An Introduction to Hadoop Architecture

Overview

Hadoop is a distributed file system and batch processing system for running MapReduce jobs. That means it is designed to store data in local storage across a network of commodity machines, i.e., the same PCs used to run virtual machines in a data center. MapReduce is actually two programs. Map means to take items like a string from a csv file and run an operation over every line in the file, like to split it into a list of fields. Those become (key->value) pairs. Reduce groups these (key->value) pairs and runs an operation to, for example, concatenate them into one string or sum them like (key->sum).

Reduce can work on any operation that is associative. That is the principle of mathematics a + b = b + a. And it works on more than numbers and any programming object can implement addition, multiplication, and subtraction methods. (Division is not associative since 1 /2 <> 2 /1). The associate property is a requirement of a parallel processing system as Hadoop will get items out of order as it divides them into separate chunks to work on them.

Hadoop is designed to be fault tolerant. You tell it how many times to replication data. Then when a datanode crashes data is not lost.

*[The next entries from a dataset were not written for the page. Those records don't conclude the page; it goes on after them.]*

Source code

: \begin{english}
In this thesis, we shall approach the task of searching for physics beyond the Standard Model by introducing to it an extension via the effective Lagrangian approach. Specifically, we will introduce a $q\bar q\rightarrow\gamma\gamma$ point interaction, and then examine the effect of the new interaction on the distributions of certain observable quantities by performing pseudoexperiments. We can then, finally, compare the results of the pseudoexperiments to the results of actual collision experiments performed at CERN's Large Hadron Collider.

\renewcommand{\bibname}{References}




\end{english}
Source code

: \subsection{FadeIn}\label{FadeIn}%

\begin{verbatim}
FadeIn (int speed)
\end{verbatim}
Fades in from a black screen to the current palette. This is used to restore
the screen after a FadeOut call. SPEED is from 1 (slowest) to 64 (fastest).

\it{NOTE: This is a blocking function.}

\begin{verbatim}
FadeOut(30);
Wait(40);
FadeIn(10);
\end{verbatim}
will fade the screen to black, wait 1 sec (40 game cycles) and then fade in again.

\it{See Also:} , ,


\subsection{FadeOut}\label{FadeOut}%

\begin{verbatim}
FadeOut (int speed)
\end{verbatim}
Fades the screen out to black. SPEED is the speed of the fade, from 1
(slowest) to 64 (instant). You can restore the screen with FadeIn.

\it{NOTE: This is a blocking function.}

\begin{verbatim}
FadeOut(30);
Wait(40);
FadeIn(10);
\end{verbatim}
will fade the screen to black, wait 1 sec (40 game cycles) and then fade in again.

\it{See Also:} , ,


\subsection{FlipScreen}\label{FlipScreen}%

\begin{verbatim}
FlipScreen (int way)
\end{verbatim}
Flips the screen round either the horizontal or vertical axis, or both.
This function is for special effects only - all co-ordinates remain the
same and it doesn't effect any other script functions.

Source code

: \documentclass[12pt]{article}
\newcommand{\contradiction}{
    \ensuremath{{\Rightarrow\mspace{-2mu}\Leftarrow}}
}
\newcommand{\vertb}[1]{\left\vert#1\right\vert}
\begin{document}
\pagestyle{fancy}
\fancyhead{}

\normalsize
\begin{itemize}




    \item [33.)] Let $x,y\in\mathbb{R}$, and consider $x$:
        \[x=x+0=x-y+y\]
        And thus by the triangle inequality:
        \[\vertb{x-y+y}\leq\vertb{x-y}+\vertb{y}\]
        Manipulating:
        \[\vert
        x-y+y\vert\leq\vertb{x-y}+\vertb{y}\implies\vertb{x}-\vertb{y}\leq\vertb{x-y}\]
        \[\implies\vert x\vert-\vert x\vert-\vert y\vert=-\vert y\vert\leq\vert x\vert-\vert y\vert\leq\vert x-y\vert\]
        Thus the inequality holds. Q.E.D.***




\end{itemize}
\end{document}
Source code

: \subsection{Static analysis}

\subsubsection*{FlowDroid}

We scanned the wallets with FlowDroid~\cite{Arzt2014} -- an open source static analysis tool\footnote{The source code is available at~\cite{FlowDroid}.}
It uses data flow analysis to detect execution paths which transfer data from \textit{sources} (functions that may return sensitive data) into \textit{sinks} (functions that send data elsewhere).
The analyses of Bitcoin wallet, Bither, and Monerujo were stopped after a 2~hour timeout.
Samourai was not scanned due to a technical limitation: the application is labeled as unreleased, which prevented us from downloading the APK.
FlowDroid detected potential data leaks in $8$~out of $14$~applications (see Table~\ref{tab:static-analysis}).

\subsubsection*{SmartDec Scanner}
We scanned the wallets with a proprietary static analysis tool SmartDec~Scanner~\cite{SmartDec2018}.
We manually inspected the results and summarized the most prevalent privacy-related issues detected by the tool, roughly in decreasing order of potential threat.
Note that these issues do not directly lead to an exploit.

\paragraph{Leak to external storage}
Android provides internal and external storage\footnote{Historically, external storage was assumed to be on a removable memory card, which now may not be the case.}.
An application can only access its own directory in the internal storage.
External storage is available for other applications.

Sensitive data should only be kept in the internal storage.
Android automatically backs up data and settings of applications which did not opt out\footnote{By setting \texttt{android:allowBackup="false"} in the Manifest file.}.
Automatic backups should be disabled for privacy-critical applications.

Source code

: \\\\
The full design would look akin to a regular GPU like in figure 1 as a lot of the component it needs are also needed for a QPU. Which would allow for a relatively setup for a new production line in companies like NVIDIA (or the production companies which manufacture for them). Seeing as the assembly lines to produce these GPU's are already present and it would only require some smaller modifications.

Hadoop uses a master-slave architecture. The basic premise of its design is to Bring the computing to the data instead of the data to the computing. That makes sense. It stores data files that are too large to fit on one server across multiple servers. Then when is does Map and Reduce operations it further divides those and lets each server in the node do the computing. So each node is a computer and not just a disk drive with no computing ability.

Architecture diagram

Here are the main components of Hadoop.

Namenode—controls operation of the data jobs.
Datanode—this writes data in blocks to local storage. And it replicates data blocks to other datanodes. DataNodes are also rack-aware. You would not want to replicate all your data to the same rack of servers as an outage there would cause you to loose all your data.
SecondaryNameNode—this one take over if the primary Namenode goes offline.
JobTracker—sends MapReduce jobs to nodes in the cluster.
TaskTracker—accepts tasks from the Job Tracker.
Yarn—runs the Yarn components ResourceManager and NodeManager. This is a resource manager that can also run as a stand-alone component to provide other applications the ability to run in a distributed architecture. For example you can use Apache Spark with Yarn. You could also write your own program to use Yarn. But that is complicated.
Client Application—this is whatever program you have written or some other client like Apache Pig. Apache Pig is an easy-to-use shell that takes SQL-like commands and translates them to Java MapReduce programs and runs them on Hadoop.
Application Master—runs shell commands in a container as directed by Yarn.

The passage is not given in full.